I will begin as a curmudgeon and state that I think the term “artificial intelligence” is overly generous when applied to the current level of this technology, and would be better reserved for future systems that are more likely to fulfill the expectations created by the term “intelligence”.
In an effort to neatly sidestep the semantic/philosophical black hole that is the definition of “intelligence”, I will say that here I’m referring to the common perception most people have of the term — essentially, generalized human intelligence — the ability to think and reason as well as learn. In most cases, this carries an implied sense of self awareness, even when we assign the characteristic to other animals.
These “AI” systems — which I prefer to refer to simply as “machine learning systems” or “neural networks” — are indeed impressive in certain ways, but if they are intelligent, they are savants — extremely capable a few highly specialized areas.
However, I do wonder if they are adept in ways we haven’t likely considered, and I will pose the question: are neural networks capable of being creative?

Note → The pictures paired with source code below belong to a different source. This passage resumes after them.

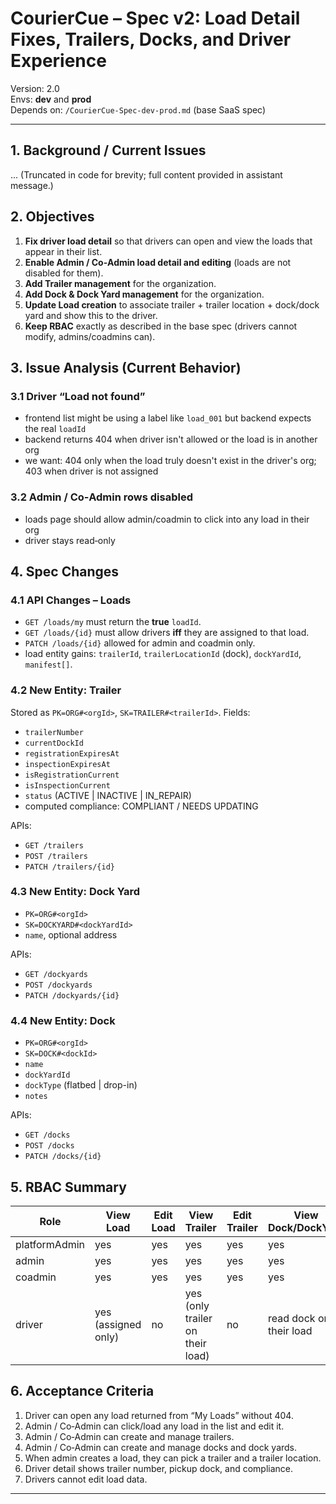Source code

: # CourierCue – Spec v2: Load Detail Fixes, Trailers, Docks, and Driver Experience

Version: 2.0  
Envs: **dev** and **prod**  
Depends on: `/CourierCue-Spec-dev-prod.md` (base SaaS spec)

---

## 1. Background / Current Issues
...
(Truncated in code for brevity; full content provided in assistant message.)

## 2. Objectives

1. **Fix driver load detail** so that drivers can open and view the loads that appear in their list.
2. **Enable Admin / Co‑Admin load detail and editing** (loads are not disabled for them).
3. **Add Trailer management** for the organization.
4. **Add Dock & Dock Yard management** for the organization.
5. **Update Load creation** to associate trailer + trailer location + dock/dock yard and show this to the driver.
6. **Keep RBAC** exactly as described in the base spec (drivers cannot modify, admins/coadmins can).

## 3. Issue Analysis (Current Behavior)

### 3.1 Driver “Load not found”
- frontend list might be using a label like `load_001` but backend expects the real `loadId`
- backend returns 404 when driver isn't allowed or the load is in another org
- we want: 404 only when the load truly doesn't exist in the driver's org; 403 when driver is not assigned

### 3.2 Admin / Co‑Admin rows disabled
- loads page should allow admin/coadmin to click into any load in their org
- driver stays read‑only

## 4. Spec Changes

### 4.1 API Changes – Loads

- `GET /loads/my` must return the **true** `loadId`.
- `GET /loads/{id}` must allow drivers **iff** they are assigned to that load.
- `PATCH /loads/{id}` allowed for admin and coadmin only.
- load entity gains: `trailerId`, `trailerLocationId` (dock), `dockYardId`, `manifest[]`.

### 4.2 New Entity: Trailer
Stored as `PK=ORG#<orgId>`, `SK=TRAILER#<trailerId>`.
Fields:
- `trailerNumber`
- `currentDockId`
- `registrationExpiresAt`
- `inspectionExpiresAt`
- `isRegistrationCurrent`
- `isInspectionCurrent`
- `status` (ACTIVE | INACTIVE | IN_REPAIR)
- computed compliance: COMPLIANT / NEEDS UPDATING

APIs:
- `GET /trailers`
- `POST /trailers`
- `PATCH /trailers/{id}`

### 4.3 New Entity: Dock Yard
- `PK=ORG#<orgId>`
- `SK=DOCKYARD#<dockYardId>`
- `name`, optional address

APIs:
- `GET /dockyards`
- `POST /dockyards`
- `PATCH /dockyards/{id}`

### 4.4 New Entity: Dock
- `PK=ORG#<orgId>`
- `SK=DOCK#<dockId>`
- `name`
- `dockYardId`
- `dockType` (flatbed | drop-in)
- `notes`

APIs:
- `GET /docks`
- `POST /docks`
- `PATCH /docks/{id}`

## 5. RBAC Summary

| Role           | View Load | Edit Load | View Trailer | Edit Trailer | View Dock/DockYard | Edit Dock/DockYard |
|----------------|-----------|-----------|--------------|--------------|--------------------|--------------------|
| platformAdmin  | yes       | yes       | yes          | yes          | yes                | yes                |
| admin          | yes       | yes       | yes          | yes          | yes                | yes                |
| coadmin        | yes       | yes       | yes          | yes          | yes                | yes                |
| driver         | yes (assigned only) | no | yes (only trailer on their load) | no | read dock on their load | no |

## 6. Acceptance Criteria

1. Driver can open any load returned from “My Loads” without 404.
2. Admin / Co‑Admin can click/load any load in the list and edit it.
3. Admin / Co‑Admin can create and manage trailers.
4. Admin / Co‑Admin can create and manage docks and dock yards.
5. When admin creates a load, they can pick a trailer and a trailer location.
6. Driver detail shows trailer number, pickup dock, and compliance.
7. Drivers cannot edit load data.

---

How do machine learning text to image generators work?
There are three major text to image generators: Stable Diffusion, DALL-E, and Midjourney, as well a a number of less well known systems.
These systems are trained by being fed images — lots of images — from various sources. At present there is little restraint on sources. The images are tagged, or associated with text in some way, and accumulated into enormous datasets. The system can quickly access its dataset and identify various kinds of images by their associated words.
A user will log into a site from which one or more of the systems can be accessed, and give the system a text “prompt” from which to generate images. Typically, this is a set of words suggesting a kind of image, a subject and a style of rendering. The system will fly through its database of text-tagged images, compare them, and try to produce new images with a similar appearance based on the text cues.
There is a common misconception
that these systems cobble together bits of “stolen” images into new configurations, like a kind of blended collage. This is not how they work, and the way they do work is the crux of the copyright problem. The best descriptor I can think of for their actual training a output process is pattern recognition. They learn to associate certain kinds of visual patterns with text words or strings of words, and they then create brand new, unique images based on those patterns. The patterns they recognize and can replicate can be highly sophisticated, such as the style of a given artist, but the results do not directly contain copyrighted existing artwork. (There is an exception if you feed an existing copyrighted image into the system directly —as a basis from which to work — and then only modify it slightly, but that’s a different use than what I’m talking about here.)
Perhaps not as easy at it looks
In my attempt to learn more about text to image generators, and to understand how they work, I have been experimenting with the machine learning model known as Stable Diffusion 1.5.
I’m a reasonably accomplished artist, and in my role as a website designer and developer, quite comfortable with computers, to the point of writing certain kinds of code. However, my efforts in creating prompts for the system have produced rather mediocre results compared to some of the machine generated image examples I’ve seen. To me this indicates there is a significant level of effort and skill in crafting prompts that produce the best results from these systems.
The text prompt I used for the image above, left was: “beautiful young woman with straight red hair and bangs in front of elaborate art nouveau style decoration rendered in the style of alphonse mucha“.
For the image on the right it was: “beautiful young woman with straight, collar length bright red hair, bangs, green eyes, in the style of alphonse mucha“.
Though both images have a vague look of Art Nouveau, neither looks to me like the style of Mucha, nor do they quite fulfill the design feel of his posters that I was trying to achieve.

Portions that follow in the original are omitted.